Over the recent long weekend, we dragged out the bikes and went for a quiet ride along the river. As usual, I had the camera in hand and was looking for suitable material. For the first few kilometres nothing interesting presented itself, however as we approached Queen's Park, for a moment I found myself wondering which river we were riding along and indeed in which century.
There, being propelled downstream by two young guys in true Huckleberry Finn-Tom Sawyer style was a raft. Upon closer inspection, the pair were older than Mark Twain's heroes and there had been certain concessions to modern technology, but it was still a bona fide homemade raft.
Raft on the Barwon River at Queen's Park
The 19th century logs of Huck's craft had been replaced by modern industrial pallets and in time-honoured Australian fashion, buoyancy was provided by four 44-gallon drums lashed to the pallets with synthetic twine. In case there was any doubt as to the nationality of this proud vessel, a small Australian flag could be seen fluttering of the starboard bow. In keeping with various pictorial representations on the cover of Mark Twain's Adventures of Huckleberry Finn, this raft had a tented structure composed of poles and black plastic held up by guy ropes.
Rafting on the Barwon River
But here perhaps, the similarities end. The Barwon through Geelong could hardly be mistaken for the majestic Mississippi River which flows for over 4000km and includes in its catchment some 32 US states. By comparison, the Barwon's 160km length seems somewhat insignificant. At some points, the Mississippi is up to a mile in width - a boast which can certainly not be made about any part of our river.

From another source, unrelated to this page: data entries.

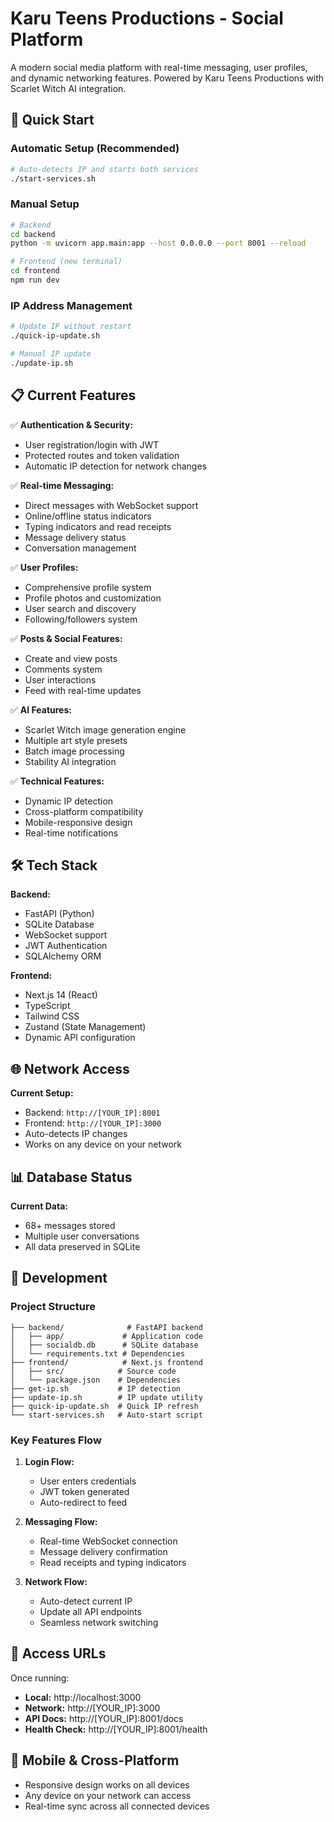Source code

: # Karu Teens Productions - Social Platform

A modern social media platform with real-time messaging, user profiles, and dynamic networking features.
Powered by Karu Teens Productions with Scarlet Witch AI integration.

## 🚀 Quick Start

### Automatic Setup (Recommended)
```bash
# Auto-detects IP and starts both services
./start-services.sh
```

### Manual Setup
```bash
# Backend
cd backend
python -m uvicorn app.main:app --host 0.0.0.0 --port 8001 --reload

# Frontend (new terminal)
cd frontend
npm run dev
```

### IP Address Management
```bash
# Update IP without restart
./quick-ip-update.sh

# Manual IP update
./update-ip.sh
```

## 📋 Current Features

✅ **Authentication & Security:**
- User registration/login with JWT
- Protected routes and token validation
- Automatic IP detection for network changes

✅ **Real-time Messaging:**
- Direct messages with WebSocket support
- Online/offline status indicators
- Typing indicators and read receipts
- Message delivery status
- Conversation management

✅ **User Profiles:**
- Comprehensive profile system
- Profile photos and customization
- User search and discovery
- Following/followers system

✅ **Posts & Social Features:**
- Create and view posts
- Comments system
- User interactions
- Feed with real-time updates

✅ **AI Features:**
- Scarlet Witch image generation engine
- Multiple art style presets
- Batch image processing
- Stability AI integration

✅ **Technical Features:**
- Dynamic IP detection
- Cross-platform compatibility
- Mobile-responsive design
- Real-time notifications

## 🛠️ Tech Stack

**Backend:**
- FastAPI (Python)
- SQLite Database
- WebSocket support
- JWT Authentication
- SQLAlchemy ORM

**Frontend:**
- Next.js 14 (React)
- TypeScript
- Tailwind CSS
- Zustand (State Management)
- Dynamic API configuration

## 🌐 Network Access

**Current Setup:**
- Backend: `http://[YOUR_IP]:8001`
- Frontend: `http://[YOUR_IP]:3000`
- Auto-detects IP changes
- Works on any device on your network

## 📊 Database Status

**Current Data:**
- 68+ messages stored
- Multiple user conversations
- All data preserved in SQLite

## 🔧 Development

### Project Structure
```
├── backend/              # FastAPI backend
│   ├── app/             # Application code
│   ├── socialdb.db      # SQLite database
│   └── requirements.txt # Dependencies
├── frontend/            # Next.js frontend
│   ├── src/            # Source code
│   └── package.json    # Dependencies
├── get-ip.sh           # IP detection
├── update-ip.sh        # IP update utility
├── quick-ip-update.sh  # Quick IP refresh
└── start-services.sh   # Auto-start script
```

### Key Features Flow

1. **Login Flow:**
   - User enters credentials
   - JWT token generated
   - Auto-redirect to feed

2. **Messaging Flow:**
   - Real-time WebSocket connection
   - Message delivery confirmation
   - Read receipts and typing indicators

3. **Network Flow:**
   - Auto-detect current IP
   - Update all API endpoints
   - Seamless network switching

## 🚀 Access URLs

Once running:
- **Local:** http://localhost:3000
- **Network:** http://[YOUR_IP]:3000
- **API Docs:** http://[YOUR_IP]:8001/docs
- **Health Check:** http://[YOUR_IP]:8001/health

## 📱 Mobile & Cross-Platform

- Responsive design works on all devices
- Any device on your network can access
- Real-time sync across all connected devices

Nor is or was the Barwon a source of transport and livelihood for the region in the way which the Mississippi was in the glory days of steamboat transport. The weirs and breakwaters which span the river between Geelong and Barwon Heads mean that a continuous journey by boat is impossible even if water levels were sufficient to allow passage.

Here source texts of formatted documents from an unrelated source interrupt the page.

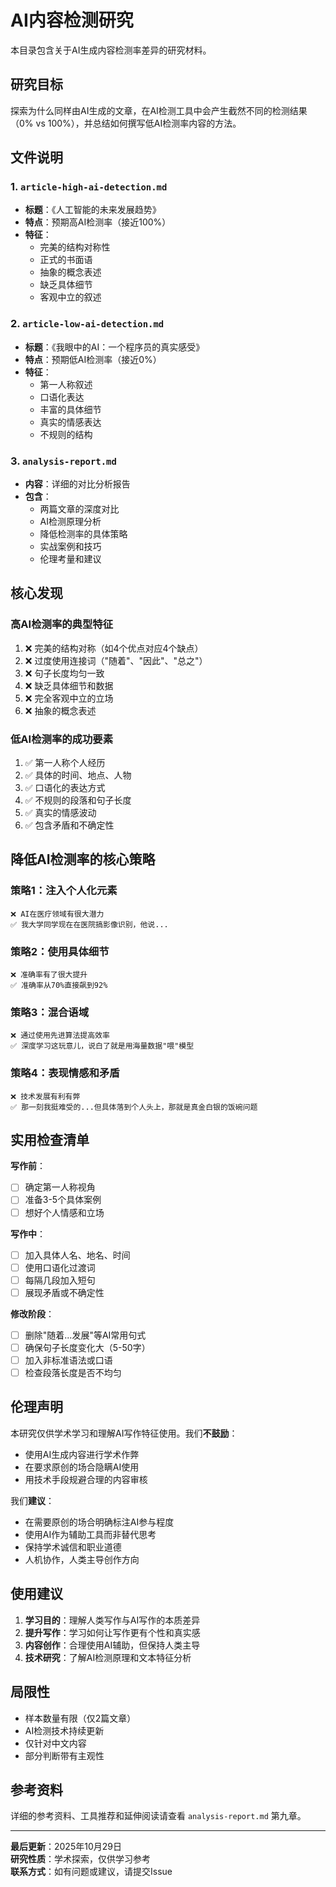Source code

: # AI内容检测研究

本目录包含关于AI生成内容检测率差异的研究材料。

## 研究目标

探索为什么同样由AI生成的文章，在AI检测工具中会产生截然不同的检测结果（0% vs 100%），并总结如何撰写低AI检测率内容的方法。

## 文件说明

### 1. `article-high-ai-detection.md`
- **标题**：《人工智能的未来发展趋势》
- **特点**：预期高AI检测率（接近100%）
- **特征**：
  - 完美的结构对称性
  - 正式的书面语
  - 抽象的概念表述
  - 缺乏具体细节
  - 客观中立的叙述

### 2. `article-low-ai-detection.md`
- **标题**：《我眼中的AI：一个程序员的真实感受》
- **特点**：预期低AI检测率（接近0%）
- **特征**：
  - 第一人称叙述
  - 口语化表达
  - 丰富的具体细节
  - 真实的情感表达
  - 不规则的结构

### 3. `analysis-report.md`
- **内容**：详细的对比分析报告
- **包含**：
  - 两篇文章的深度对比
  - AI检测原理分析
  - 降低检测率的具体策略
  - 实战案例和技巧
  - 伦理考量和建议

## 核心发现

### 高AI检测率的典型特征
1. ❌ 完美的结构对称（如4个优点对应4个缺点）
2. ❌ 过度使用连接词（"随着"、"因此"、"总之"）
3. ❌ 句子长度均匀一致
4. ❌ 缺乏具体细节和数据
5. ❌ 完全客观中立的立场
6. ❌ 抽象的概念表述

### 低AI检测率的成功要素
1. ✅ 第一人称个人经历
2. ✅ 具体的时间、地点、人物
3. ✅ 口语化的表达方式
4. ✅ 不规则的段落和句子长度
5. ✅ 真实的情感波动
6. ✅ 包含矛盾和不确定性

## 降低AI检测率的核心策略

### 策略1：注入个人化元素
```
❌ AI在医疗领域有很大潜力
✅ 我大学同学现在在医院搞影像识别，他说...
```

### 策略2：使用具体细节
```
❌ 准确率有了很大提升
✅ 准确率从70%直接飙到92%
```

### 策略3：混合语域
```
❌ 通过使用先进算法提高效率
✅ 深度学习这玩意儿，说白了就是用海量数据"喂"模型
```

### 策略4：表现情感和矛盾
```
❌ 技术发展有利有弊
✅ 那一刻我挺难受的...但具体落到个人头上，那就是真金白银的饭碗问题
```

## 实用检查清单

**写作前**：
- [ ] 确定第一人称视角
- [ ] 准备3-5个具体案例
- [ ] 想好个人情感和立场

**写作中**：
- [ ] 加入具体人名、地名、时间
- [ ] 使用口语化过渡词
- [ ] 每隔几段加入短句
- [ ] 展现矛盾或不确定性

**修改阶段**：
- [ ] 删除"随着...发展"等AI常用句式
- [ ] 确保句子长度变化大（5-50字）
- [ ] 加入非标准语法或口语
- [ ] 检查段落长度是否不均匀

## 伦理声明

本研究仅供学术学习和理解AI写作特征使用。我们**不鼓励**：
- 使用AI生成内容进行学术作弊
- 在要求原创的场合隐瞒AI使用
- 用技术手段规避合理的内容审核

我们**建议**：
- 在需要原创的场合明确标注AI参与程度
- 使用AI作为辅助工具而非替代思考
- 保持学术诚信和职业道德
- 人机协作，人类主导创作方向

## 使用建议

1. **学习目的**：理解人类写作与AI写作的本质差异
2. **提升写作**：学习如何让写作更有个性和真实感
3. **内容创作**：合理使用AI辅助，但保持人类主导
4. **技术研究**：了解AI检测原理和文本特征分析

## 局限性

- 样本数量有限（仅2篇文章）
- AI检测技术持续更新
- 仅针对中文内容
- 部分判断带有主观性

## 参考资料

详细的参考资料、工具推荐和延伸阅读请查看 `analysis-report.md` 第九章。

---

**最后更新**：2025年10月29日  
**研究性质**：学术探索，仅供学习参考  
**联系方式**：如有问题或建议，请提交Issue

So much for visions of hair-raising escapes and feats of derring-do. The Barwon just isn't that kind of river!
But for now, back to my mystery rafters. They were progressing along the river by way of a pair of plastic paddles - once again not exactly standard 19th century issue - and somewhat curiously had a soccer ball on board with them. Whilst the raft was of comfortable proportions, it was not exactly suitable for a game of kick-to-kick so I can only assume that they had a destination in mind which would enable such activity.
I was also curious as to the significance of the writing on the "tent" part of the raft. Suspecting that it was not related to issues of 19th century racism in the US, I asked my friend Google for an explanation. It soon informed me that Costa Del Fuego translated literally meant "fire coast", but it also told me that Costa Del Fuego was the name of a heavy metal music festival held in Benincassim, Valencia in Spain. It appears these rafters were also into loud music.

1 comment:

  1. I was concerned that the good ship Costa Del Fuego may be contravening regulations by not flying the Red Ensign but a question to our mutual friend has cleared that up:
    Technically private non-commercial vessels were liable to a substantial fine if they did not fly the British Red Ensign. However, an Admiralty Warrant was issued on 5 December 1938 which authorised these vessels to fly the Australian Red Ensign. The Shipping Registration Act of 1981 reaffirmed that the Australian Red Ensign was the proper "colours" for Australian registered ships and that private pleasure craft could fly either the Red Ensign or the Australian National Flag.